What the exercise asks
Please reproduce the listing verbatim, without its images.

<<<<

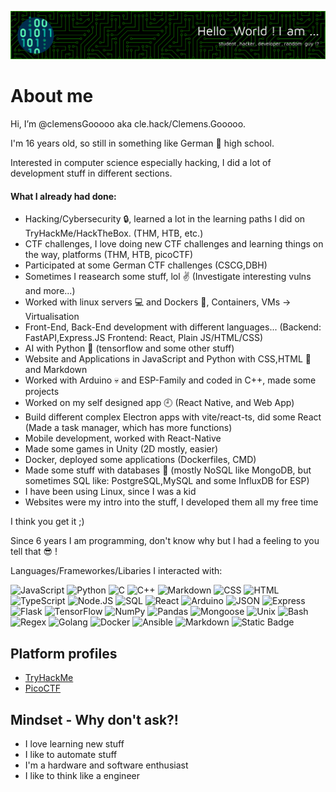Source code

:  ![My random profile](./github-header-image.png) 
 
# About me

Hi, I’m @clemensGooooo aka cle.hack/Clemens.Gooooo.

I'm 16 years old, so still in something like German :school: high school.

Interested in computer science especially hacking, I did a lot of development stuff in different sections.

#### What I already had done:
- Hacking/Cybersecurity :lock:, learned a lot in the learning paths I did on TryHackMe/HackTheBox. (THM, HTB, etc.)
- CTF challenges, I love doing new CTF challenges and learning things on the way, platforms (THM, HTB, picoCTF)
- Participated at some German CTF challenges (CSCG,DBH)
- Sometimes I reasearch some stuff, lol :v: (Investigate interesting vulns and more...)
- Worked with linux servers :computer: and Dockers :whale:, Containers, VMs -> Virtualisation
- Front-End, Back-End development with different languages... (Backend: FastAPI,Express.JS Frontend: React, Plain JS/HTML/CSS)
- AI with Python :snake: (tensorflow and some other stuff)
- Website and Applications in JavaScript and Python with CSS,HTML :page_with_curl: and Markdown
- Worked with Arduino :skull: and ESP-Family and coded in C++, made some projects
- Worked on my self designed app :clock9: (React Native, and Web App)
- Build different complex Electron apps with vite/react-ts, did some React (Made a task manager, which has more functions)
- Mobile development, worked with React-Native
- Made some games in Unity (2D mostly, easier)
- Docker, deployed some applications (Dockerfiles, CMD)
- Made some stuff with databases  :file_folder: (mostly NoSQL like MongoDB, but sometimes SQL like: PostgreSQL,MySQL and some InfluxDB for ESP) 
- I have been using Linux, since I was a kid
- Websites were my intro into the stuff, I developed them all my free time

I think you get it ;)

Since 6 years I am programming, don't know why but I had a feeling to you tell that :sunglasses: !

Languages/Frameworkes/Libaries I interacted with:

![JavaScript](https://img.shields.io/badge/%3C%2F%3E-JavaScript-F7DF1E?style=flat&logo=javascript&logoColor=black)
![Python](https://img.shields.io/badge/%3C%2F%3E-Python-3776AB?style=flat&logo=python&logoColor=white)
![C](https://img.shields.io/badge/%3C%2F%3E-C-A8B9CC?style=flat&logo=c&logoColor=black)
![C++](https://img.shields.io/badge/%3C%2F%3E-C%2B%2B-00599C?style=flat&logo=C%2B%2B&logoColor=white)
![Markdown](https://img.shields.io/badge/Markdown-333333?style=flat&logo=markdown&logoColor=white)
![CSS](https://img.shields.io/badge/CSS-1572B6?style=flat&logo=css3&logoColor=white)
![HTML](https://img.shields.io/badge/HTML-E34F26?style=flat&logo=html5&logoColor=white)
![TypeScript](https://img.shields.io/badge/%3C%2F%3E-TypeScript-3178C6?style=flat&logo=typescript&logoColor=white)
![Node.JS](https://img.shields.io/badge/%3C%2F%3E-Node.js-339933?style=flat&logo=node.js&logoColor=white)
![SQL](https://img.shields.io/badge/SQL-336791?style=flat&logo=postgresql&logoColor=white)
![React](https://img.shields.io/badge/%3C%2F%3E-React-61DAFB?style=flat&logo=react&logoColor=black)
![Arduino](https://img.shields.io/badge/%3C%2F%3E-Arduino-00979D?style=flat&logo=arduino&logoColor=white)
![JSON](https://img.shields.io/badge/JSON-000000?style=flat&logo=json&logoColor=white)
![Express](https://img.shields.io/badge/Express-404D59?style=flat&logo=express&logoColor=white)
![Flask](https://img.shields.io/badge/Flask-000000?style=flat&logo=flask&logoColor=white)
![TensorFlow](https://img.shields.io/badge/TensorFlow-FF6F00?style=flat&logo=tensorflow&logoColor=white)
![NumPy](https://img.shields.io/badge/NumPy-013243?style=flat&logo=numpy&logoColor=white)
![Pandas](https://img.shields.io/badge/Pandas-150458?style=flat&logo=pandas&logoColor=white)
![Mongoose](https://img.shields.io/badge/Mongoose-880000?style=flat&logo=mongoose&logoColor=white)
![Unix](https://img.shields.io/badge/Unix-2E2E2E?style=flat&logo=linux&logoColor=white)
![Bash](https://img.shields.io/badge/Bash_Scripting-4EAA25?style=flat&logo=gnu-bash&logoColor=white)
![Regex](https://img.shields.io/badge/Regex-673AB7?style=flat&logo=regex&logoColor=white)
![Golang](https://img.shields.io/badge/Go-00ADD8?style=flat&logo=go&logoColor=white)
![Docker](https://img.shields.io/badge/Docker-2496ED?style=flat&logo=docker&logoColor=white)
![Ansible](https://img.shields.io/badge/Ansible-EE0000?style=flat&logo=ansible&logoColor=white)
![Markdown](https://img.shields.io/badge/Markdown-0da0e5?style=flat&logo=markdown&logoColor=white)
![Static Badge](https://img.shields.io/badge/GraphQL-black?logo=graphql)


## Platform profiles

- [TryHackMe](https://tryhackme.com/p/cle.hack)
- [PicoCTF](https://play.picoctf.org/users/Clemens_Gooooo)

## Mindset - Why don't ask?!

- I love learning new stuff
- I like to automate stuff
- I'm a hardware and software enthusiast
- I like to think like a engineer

>>>>

Task answer
Source code

:  ![My random profile](./github-header-image.png) 
 
# About me

Hi, I’m @clemensGooooo aka cle.hack/Clemens.Gooooo.

I'm 16 years old, so still in something like German :school: high school.

Interested in computer science especially hacking, I did a lot of development stuff in different sections.

#### What I already had done:
- Hacking/Cybersecurity :lock:, learned a lot in the learning paths I did on TryHackMe/HackTheBox. (THM, HTB, etc.)
- CTF challenges, I love doing new CTF challenges and learning things on the way, platforms (THM, HTB, picoCTF)
- Participated at some German CTF challenges (CSCG,DBH)
- Sometimes I reasearch some stuff, lol :v: (Investigate interesting vulns and more...)
- Worked with linux servers :computer: and Dockers :whale:, Containers, VMs -> Virtualisation
- Front-End, Back-End development with different languages... (Backend: FastAPI,Express.JS Frontend: React, Plain JS/HTML/CSS)
- AI with Python :snake: (tensorflow and some other stuff)
- Website and Applications in JavaScript and Python with CSS,HTML :page_with_curl: and Markdown
- Worked with Arduino :skull: and ESP-Family and coded in C++, made some projects
- Worked on my self designed app :clock9: (React Native, and Web App)
- Build different complex Electron apps with vite/react-ts, did some React (Made a task manager, which has more functions)
- Mobile development, worked with React-Native
- Made some games in Unity (2D mostly, easier)
- Docker, deployed some applications (Dockerfiles, CMD)
- Made some stuff with databases  :file_folder: (mostly NoSQL like MongoDB, but sometimes SQL like: PostgreSQL,MySQL and some InfluxDB for ESP) 
- I have been using Linux, since I was a kid
- Websites were my intro into the stuff, I developed them all my free time

I think you get it ;)

Since 6 years I am programming, don't know why but I had a feeling to you tell that :sunglasses: !

Languages/Frameworkes/Libaries I interacted with:

![JavaScript](https://img.shields.io/badge/%3C%2F%3E-JavaScript-F7DF1E?style=flat&logo=javascript&logoColor=black)
![Python](https://img.shields.io/badge/%3C%2F%3E-Python-3776AB?style=flat&logo=python&logoColor=white)
![C](https://img.shields.io/badge/%3C%2F%3E-C-A8B9CC?style=flat&logo=c&logoColor=black)
![C++](https://img.shields.io/badge/%3C%2F%3E-C%2B%2B-00599C?style=flat&logo=C%2B%2B&logoColor=white)
![Markdown](https://img.shields.io/badge/Markdown-333333?style=flat&logo=markdown&logoColor=white)
![CSS](https://img.shields.io/badge/CSS-1572B6?style=flat&logo=css3&logoColor=white)
![HTML](https://img.shields.io/badge/HTML-E34F26?style=flat&logo=html5&logoColor=white)
![TypeScript](https://img.shields.io/badge/%3C%2F%3E-TypeScript-3178C6?style=flat&logo=typescript&logoColor=white)
![Node.JS](https://img.shields.io/badge/%3C%2F%3E-Node.js-339933?style=flat&logo=node.js&logoColor=white)
![SQL](https://img.shields.io/badge/SQL-336791?style=flat&logo=postgresql&logoColor=white)
![React](https://img.shields.io/badge/%3C%2F%3E-React-61DAFB?style=flat&logo=react&logoColor=black)
![Arduino](https://img.shields.io/badge/%3C%2F%3E-Arduino-00979D?style=flat&logo=arduino&logoColor=white)
![JSON](https://img.shields.io/badge/JSON-000000?style=flat&logo=json&logoColor=white)
![Express](https://img.shields.io/badge/Express-404D59?style=flat&logo=express&logoColor=white)
![Flask](https://img.shields.io/badge/Flask-000000?style=flat&logo=flask&logoColor=white)
![TensorFlow](https://img.shields.io/badge/TensorFlow-FF6F00?style=flat&logo=tensorflow&logoColor=white)
![NumPy](https://img.shields.io/badge/NumPy-013243?style=flat&logo=numpy&logoColor=white)
![Pandas](https://img.shields.io/badge/Pandas-150458?style=flat&logo=pandas&logoColor=white)
![Mongoose](https://img.shields.io/badge/Mongoose-880000?style=flat&logo=mongoose&logoColor=white)
![Unix](https://img.shields.io/badge/Unix-2E2E2E?style=flat&logo=linux&logoColor=white)
![Bash](https://img.shields.io/badge/Bash_Scripting-4EAA25?style=flat&logo=gnu-bash&logoColor=white)
![Regex](https://img.shields.io/badge/Regex-673AB7?style=flat&logo=regex&logoColor=white)
![Golang](https://img.shields.io/badge/Go-00ADD8?style=flat&logo=go&logoColor=white)
![Docker](https://img.shields.io/badge/Docker-2496ED?style=flat&logo=docker&logoColor=white)
![Ansible](https://img.shields.io/badge/Ansible-EE0000?style=flat&logo=ansible&logoColor=white)
![Markdown](https://img.shields.io/badge/Markdown-0da0e5?style=flat&logo=markdown&logoColor=white)
![Static Badge](https://img.shields.io/badge/GraphQL-black?logo=graphql)


## Platform profiles

- [TryHackMe](https://tryhackme.com/p/cle.hack)
- [PicoCTF](https://play.picoctf.org/users/Clemens_Gooooo)

## Mindset - Why don't ask?!

- I love learning new stuff
- I like to automate stuff
- I'm a hardware and software enthusiast
- I like to think like a engineer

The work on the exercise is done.